WORK/JOB EXPERIENCE REQUIREMENTS

• Minimum 5 years combined working experiences in Operational Technology (OT), IT and Cyber Security preferably in an OT/ IACS environment
• Minimum 5 years hands-on experience in OT/IT systems preferably with SCADA and similar critical systems
• Fundamental understanding of IT/ OT network communication protocols
• Minimum of 5+ years of relevant working experience in cyber security technologies/ solutions implementation and securing OT Domains.
• Practical knowledge and applied experience on Operational Technology (OT) Cyber Security global standard frameworks such as ISA/IEC 62443, NIST SP-800-82, SANS Controls, ISO/IEC 27001. Knowledge of CLC 50701 standard is an advantage.
• Experience with cloud-based industrial cybersecurity solution platforms for OT/IT/IoT such as Claroty, Nozomi etc.
• Knowledge of ISA-99 Purdue Model, OT network security architecture, network security techniques and standards.
• Familiarity with compliance requirements such as the SOCI act 2018, Information Privacy act 2000 etc
• Ability to develop technical and non-technical Operational Technology (OT) Cyber Security documents for varying audiences e.g., control & automation personnel, IT/OT cyber security.
• Knowledge of OT Cyber Security aspects related to networking, industrial firewall, applications in OT environment.
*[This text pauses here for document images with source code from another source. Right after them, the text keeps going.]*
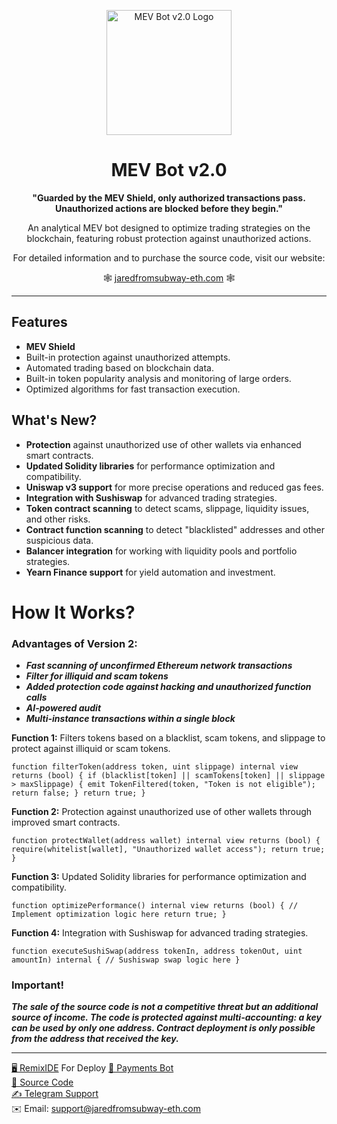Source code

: 
<p align="center">
  <img src="https://i.ibb.co/XptgSrf/protect.png" alt="MEV Bot v2.0 Logo" width="200">
</p>

<h1 align="center">MEV Bot v2.0</h1>

<p align="center"><strong>"Guarded by the MEV Shield, only authorized transactions pass. Unauthorized actions are blocked before they begin."</strong></p>

<p align="center">An analytical MEV bot designed to optimize trading strategies on the blockchain, featuring robust protection against unauthorized actions.</p>

<p align="center">
  For detailed information and to purchase the source code, visit our website: 
</p>
<p align="center">
🕸 <a href="https://jaredfromsubway-eth.com">jaredfromsubway-eth.com</a> 🕸
</p>

---

## Features

- **MEV Shield**
- Built-in protection against unauthorized attempts.
- Automated trading based on blockchain data.
- Built-in token popularity analysis and monitoring of large orders.
- Optimized algorithms for fast transaction execution.

## What's New?

- **Protection** against unauthorized use of other wallets via enhanced smart contracts.
- **Updated Solidity libraries** for performance optimization and compatibility.
- **Uniswap v3 support** for more precise operations and reduced gas fees.
- **Integration with Sushiswap** for advanced trading strategies.
- **Token contract scanning** to detect scams, slippage, liquidity issues, and other risks.
- **Contract function scanning** to detect "blacklisted" addresses and other suspicious data.
- **Balancer integration** for working with liquidity pools and portfolio strategies.
- **Yearn Finance support** for yield automation and investment.

# How It Works?

### Advantages of Version 2:

-   ***Fast scanning of unconfirmed Ethereum network transactions***
-   ***Filter for illiquid and scam tokens***
-   ***Added protection code against hacking and unauthorized function calls***
-   ***AI-powered audit***
-  ***Multi-instance transactions within a single block***

**Function 1:**  Filters tokens based on a blacklist, scam tokens, and slippage to protect against illiquid or scam tokens.

`function filterToken(address token, uint slippage) internal view returns (bool) { if (blacklist[token] || scamTokens[token] || slippage > maxSlippage) { emit TokenFiltered(token, "Token is not eligible"); return false; } return true; }`

**Function 2:**  Protection against unauthorized use of other wallets through improved smart contracts.

`function protectWallet(address wallet) internal view returns (bool) { require(whitelist[wallet], "Unauthorized wallet access"); return true; }`

**Function 3:**  Updated Solidity libraries for performance optimization and compatibility.

`function optimizePerformance() internal view returns (bool) { // Implement optimization logic here return true; }`

**Function 4:**  Integration with Sushiswap for advanced trading strategies.

`function executeSushiSwap(address tokenIn, address tokenOut, uint amountIn) internal { // Sushiswap swap logic here }`

### Important!
***The sale of the source code is not a competitive threat but an additional source of income. 
The code is protected against multi-accounting: a key can be used by only one address. 
Contract deployment is only possible from the address that received the key.***

-------------
[🖥  RemixIDE](https://remix.ethereum.org/#lang=en&optimize=false&runs=200&evmVersion=null&version=soljson-v0.6.6+commit.6c089d02.js) For Deploy
[🤖 Payments Bot](https://etherscan.io/address/0x58b93daD37aBa61B09DAd631d1732aeA8f7a21Ab)  
[📝 Source Code](mevbot2.sol)  
[✍️ Telegram Support](https://t.me/JaredsuppETH)  
✉️ Email: support@jaredfromsubway-eth.com
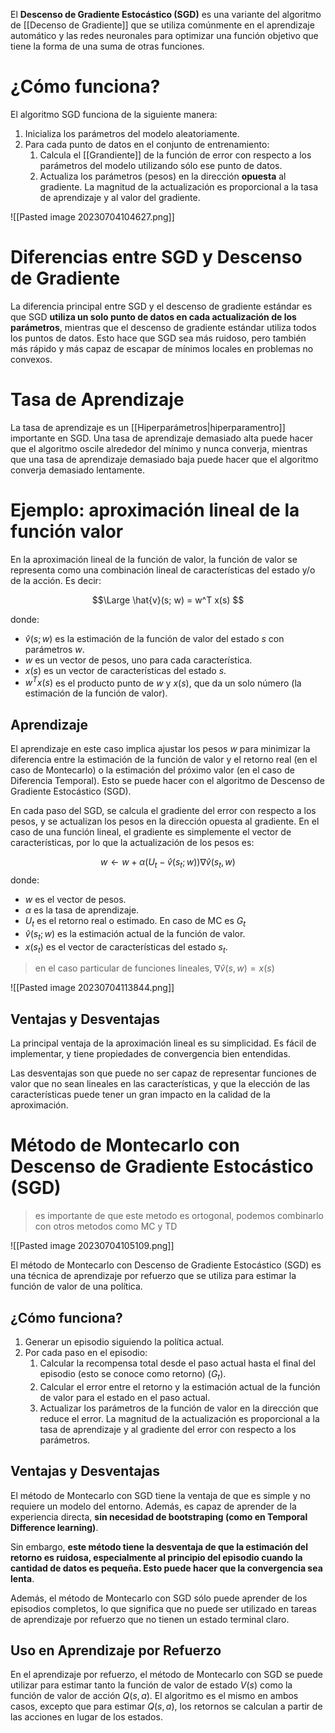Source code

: El **Descenso de Gradiente Estocástico (SGD)** es una variante del algoritmo de [[Decenso de Gradiente]] que se utiliza comúnmente en el aprendizaje automático y las redes neuronales para optimizar una función objetivo que tiene la forma de una suma de otras funciones.

# ¿Cómo funciona?

El algoritmo SGD funciona de la siguiente manera:

1. Inicializa los parámetros del modelo aleatoriamente.
2. Para cada punto de datos en el conjunto de entrenamiento:
   1. Calcula el [[Grandiente]] de la función de error con respecto a los parámetros del modelo utilizando sólo ese punto de datos.
   2. Actualiza los parámetros (pesos) en la dirección **opuesta** al gradiente. La magnitud de la actualización es proporcional a la tasa de aprendizaje y al valor del gradiente.

![[Pasted image 20230704104627.png]]

# Diferencias entre SGD y Descenso de Gradiente

La diferencia principal entre SGD y el descenso de gradiente estándar es que SGD **utiliza un solo punto de datos en cada actualización de los parámetros**, mientras que el descenso de gradiente estándar utiliza todos los puntos de datos. Esto hace que SGD sea más ruidoso, pero también más rápido y más capaz de escapar de mínimos locales en problemas no convexos.

# Tasa de Aprendizaje

La tasa de aprendizaje es un [[Hiperparámetros|hiperparamentro]] importante en SGD. Una tasa de aprendizaje demasiado alta puede hacer que el algoritmo oscile alrededor del mínimo y nunca converja, mientras que una tasa de aprendizaje demasiado baja puede hacer que el algoritmo converja demasiado lentamente.

# Ejemplo: aproximación lineal de la función valor

En la aproximación lineal de la función de valor, la función de valor se representa como una combinación lineal de características del estado y/o de la acción. Es decir:

$$\Large
\hat{v}(s; w) = w^T x(s)
$$

donde:

- $\hat{v}(s; w)$ es la estimación de la función de valor del estado $s$ con parámetros $w$.
- $w$ es un vector de pesos, uno para cada característica.
- $x(s)$ es un vector de características del estado $s$.
- $w^T x(s)$ es el producto punto de $w$ y $x(s)$, que da un solo número (la estimación de la función de valor).

## Aprendizaje

El aprendizaje en este caso implica ajustar los pesos $w$ para minimizar la diferencia entre la estimación de la función de valor y el retorno real (en el caso de Montecarlo) o la estimación del próximo valor (en el caso de Diferencia Temporal). Esto se puede hacer con el algoritmo de Descenso de Gradiente Estocástico (SGD).

En cada paso del SGD, se calcula el gradiente del error con respecto a los pesos, y se actualizan los pesos en la dirección opuesta al gradiente. En el caso de una función lineal, el gradiente es simplemente el vector de características, por lo que la actualización de los pesos es:

$$w \leftarrow w + \alpha (U_t - \hat{v}(s_t; w)) \nabla{\hat{v}}(s_t,w)$$
donde:

- $w$ es el vector de pesos.
- $\alpha$ es la tasa de aprendizaje.
- $U_t$ es el retorno real o estimado. En caso de MC es $G_t$
- $\hat{v}(s_t; w)$ es la estimación actual de la función de valor.
- $x(s_t)$ es el vector de características del estado $s_t$.

> en el caso particular de funciones lineales, $\nabla{\hat{v}}(s,w) = x(s)$

![[Pasted image 20230704113844.png]]

## Ventajas y Desventajas

La principal ventaja de la aproximación lineal es su simplicidad. Es fácil de implementar, y tiene propiedades de convergencia bien entendidas.

Las desventajas son que puede no ser capaz de representar funciones de valor que no sean lineales en las características, y que la elección de las características puede tener un gran impacto en la calidad de la aproximación.

# Método de Montecarlo con Descenso de Gradiente Estocástico (SGD)

> es importante de que este metodo es ortogonal, podemos combinarlo con otros metodos como MC y TD

![[Pasted image 20230704105109.png]]

El método de Montecarlo con Descenso de Gradiente Estocástico (SGD) es una técnica de aprendizaje por refuerzo que se utiliza para estimar la función de valor de una política.

## ¿Cómo funciona?

1. Generar un episodio siguiendo la política actual.
2. Por cada paso en el episodio:
   1. Calcular la recompensa total desde el paso actual hasta el final del episodio (esto se conoce como retorno) ($G_t$).
   2. Calcular el error entre el retorno y la estimación actual de la función de valor para el estado en el paso actual.
   3. Actualizar los parámetros de la función de valor en la dirección que reduce el error. La magnitud de la actualización es proporcional a la tasa de aprendizaje y al gradiente del error con respecto a los parámetros.

## Ventajas y Desventajas

El método de Montecarlo con SGD tiene la ventaja de que es simple y no requiere un modelo del entorno. Además, es capaz de aprender de la experiencia directa, **sin necesidad de bootstraping (como en Temporal Difference learning)**.

Sin embargo, **este método tiene la desventaja de que la estimación del retorno es ruidosa, especialmente al principio del episodio cuando la cantidad de datos es pequeña. Esto puede hacer que la convergencia sea lenta**.

Además, el método de Montecarlo con SGD sólo puede aprender de los episodios completos, lo que significa que no puede ser utilizado en tareas de aprendizaje por refuerzo que no tienen un estado terminal claro.

## Uso en Aprendizaje por Refuerzo

En el aprendizaje por refuerzo, el método de Montecarlo con SGD se puede utilizar para estimar tanto la función de valor de estado $V(s)$ como la función de valor de acción $Q(s, a)$. El algoritmo es el mismo en ambos casos, excepto que para estimar $Q(s, a)$, los retornos se calculan a partir de las acciones en lugar de los estados.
Hands-on experience using ITSM Tools and Password management is an advantage.
• Proven track record and demonstrated relevant experience as a key member of an incident response team and 3rd party vendor management.

EDUCATIONAL REQUIREMENTS

• Bachelor’s Degree (Computer Engineering, Instrumentation/Automation & Control) or other Engineering Degrees equivalent with applicable OT/IT Architecture and cybersecurity
• Desired Certification e.g., Global Industrial Cyber Security Professional (GICSP) is an advantage

PREFERRED SKILLS

• Proficiency in system architecture
• Knowledge of system engineering frameworks and tools
• Knowledge of frameworks, guidelines and manuals published by ASD
• Understanding of software development methodologies (e.g., Agile, Waterfall)
• Experience with version control systems (e.g., Git, SVN)
• Familiarity with databases and SQL
• Ability to develop cyber related design and assurance artefacts
• Knowledge of the various layers: application (+), physical, network (++), system (++), organizational
• In-depth technical knowledge of the IT security environment
• Knowledge of information systems and architecture principles
• In-depth knowledge of technologies, IT security solutions and associated investigation tools (+++)
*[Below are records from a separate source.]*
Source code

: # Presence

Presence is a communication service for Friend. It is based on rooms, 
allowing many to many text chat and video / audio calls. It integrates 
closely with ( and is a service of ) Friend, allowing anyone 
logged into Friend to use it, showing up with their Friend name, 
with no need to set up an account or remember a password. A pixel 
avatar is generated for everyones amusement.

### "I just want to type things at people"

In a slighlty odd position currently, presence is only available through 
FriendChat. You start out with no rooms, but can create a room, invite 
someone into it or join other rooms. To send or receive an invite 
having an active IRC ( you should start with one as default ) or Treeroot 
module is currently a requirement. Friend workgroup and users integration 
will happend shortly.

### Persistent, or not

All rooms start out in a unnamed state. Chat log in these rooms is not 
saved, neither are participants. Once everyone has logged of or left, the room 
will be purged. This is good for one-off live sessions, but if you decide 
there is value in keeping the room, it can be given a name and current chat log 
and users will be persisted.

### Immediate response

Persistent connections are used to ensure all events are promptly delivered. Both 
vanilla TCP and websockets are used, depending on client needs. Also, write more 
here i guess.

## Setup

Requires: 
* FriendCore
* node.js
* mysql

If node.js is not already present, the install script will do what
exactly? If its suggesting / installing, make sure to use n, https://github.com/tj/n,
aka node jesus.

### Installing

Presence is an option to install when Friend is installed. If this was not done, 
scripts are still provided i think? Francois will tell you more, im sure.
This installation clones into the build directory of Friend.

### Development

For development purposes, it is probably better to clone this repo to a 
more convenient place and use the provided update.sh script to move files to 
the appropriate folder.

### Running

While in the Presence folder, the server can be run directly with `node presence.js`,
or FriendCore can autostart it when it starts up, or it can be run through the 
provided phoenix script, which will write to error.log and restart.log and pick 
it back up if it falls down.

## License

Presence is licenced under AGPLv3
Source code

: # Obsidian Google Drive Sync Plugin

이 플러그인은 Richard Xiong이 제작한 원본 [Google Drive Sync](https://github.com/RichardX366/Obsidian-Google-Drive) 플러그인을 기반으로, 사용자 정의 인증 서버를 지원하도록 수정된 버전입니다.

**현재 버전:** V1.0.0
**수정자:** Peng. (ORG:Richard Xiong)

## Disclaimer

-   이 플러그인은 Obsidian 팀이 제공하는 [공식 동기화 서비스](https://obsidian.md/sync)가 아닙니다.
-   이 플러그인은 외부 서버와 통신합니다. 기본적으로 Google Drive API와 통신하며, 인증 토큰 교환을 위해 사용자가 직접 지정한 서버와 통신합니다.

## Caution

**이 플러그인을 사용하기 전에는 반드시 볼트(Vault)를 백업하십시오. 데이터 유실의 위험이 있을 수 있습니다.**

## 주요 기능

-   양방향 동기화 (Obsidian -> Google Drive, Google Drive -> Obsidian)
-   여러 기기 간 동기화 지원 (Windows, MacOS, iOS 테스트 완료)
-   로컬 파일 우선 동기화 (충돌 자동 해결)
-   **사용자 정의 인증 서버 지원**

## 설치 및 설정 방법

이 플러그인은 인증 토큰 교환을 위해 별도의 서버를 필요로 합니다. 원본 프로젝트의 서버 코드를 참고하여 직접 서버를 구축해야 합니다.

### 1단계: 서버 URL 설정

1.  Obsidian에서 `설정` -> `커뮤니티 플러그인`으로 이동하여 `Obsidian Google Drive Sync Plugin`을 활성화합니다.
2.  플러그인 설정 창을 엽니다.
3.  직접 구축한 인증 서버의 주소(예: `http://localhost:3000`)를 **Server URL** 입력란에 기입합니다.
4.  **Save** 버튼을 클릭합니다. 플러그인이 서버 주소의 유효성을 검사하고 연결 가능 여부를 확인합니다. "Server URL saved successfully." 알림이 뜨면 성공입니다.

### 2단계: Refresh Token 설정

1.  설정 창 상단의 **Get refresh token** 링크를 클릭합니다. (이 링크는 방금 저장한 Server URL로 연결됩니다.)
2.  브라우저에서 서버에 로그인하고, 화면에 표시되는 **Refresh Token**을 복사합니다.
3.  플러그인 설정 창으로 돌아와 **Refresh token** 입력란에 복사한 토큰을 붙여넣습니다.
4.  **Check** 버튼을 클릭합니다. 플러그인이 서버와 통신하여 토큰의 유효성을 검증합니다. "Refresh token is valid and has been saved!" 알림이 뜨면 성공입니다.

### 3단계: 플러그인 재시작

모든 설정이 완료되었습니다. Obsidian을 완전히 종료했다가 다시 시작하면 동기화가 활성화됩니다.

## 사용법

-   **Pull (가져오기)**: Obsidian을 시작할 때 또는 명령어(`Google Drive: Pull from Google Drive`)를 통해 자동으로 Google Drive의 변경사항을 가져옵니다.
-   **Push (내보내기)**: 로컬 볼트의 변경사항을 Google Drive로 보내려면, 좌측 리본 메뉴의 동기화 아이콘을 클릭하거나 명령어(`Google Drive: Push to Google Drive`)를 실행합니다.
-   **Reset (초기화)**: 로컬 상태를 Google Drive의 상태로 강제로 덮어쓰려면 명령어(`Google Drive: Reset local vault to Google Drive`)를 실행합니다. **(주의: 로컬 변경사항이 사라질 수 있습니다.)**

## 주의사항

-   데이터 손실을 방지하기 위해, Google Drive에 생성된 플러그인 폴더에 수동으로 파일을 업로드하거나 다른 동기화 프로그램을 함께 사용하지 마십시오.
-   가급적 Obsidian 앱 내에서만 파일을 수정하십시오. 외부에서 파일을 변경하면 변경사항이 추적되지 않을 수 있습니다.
The Cyber Security Engineer/ Specialist is responsible for providing technical expertise in the area of Operational Technology (OT) and IT Cyber Security including the design, review, implementation, system administration of cyber security technologies/ solutions including security services management and forensic activities.
The role will play a pivotal role in delivering cyber security related outcomes including a brand-new C-SOC. The role will provide subject matter expertise to ensure cyber initiatives are seamlessly integrated and adhered to throughout the D&C as well as O&M phases.
The ideal candidate shall be a passionate OT, Cyber Security and IT professional with the ability to communicate with various project, business, and support teams.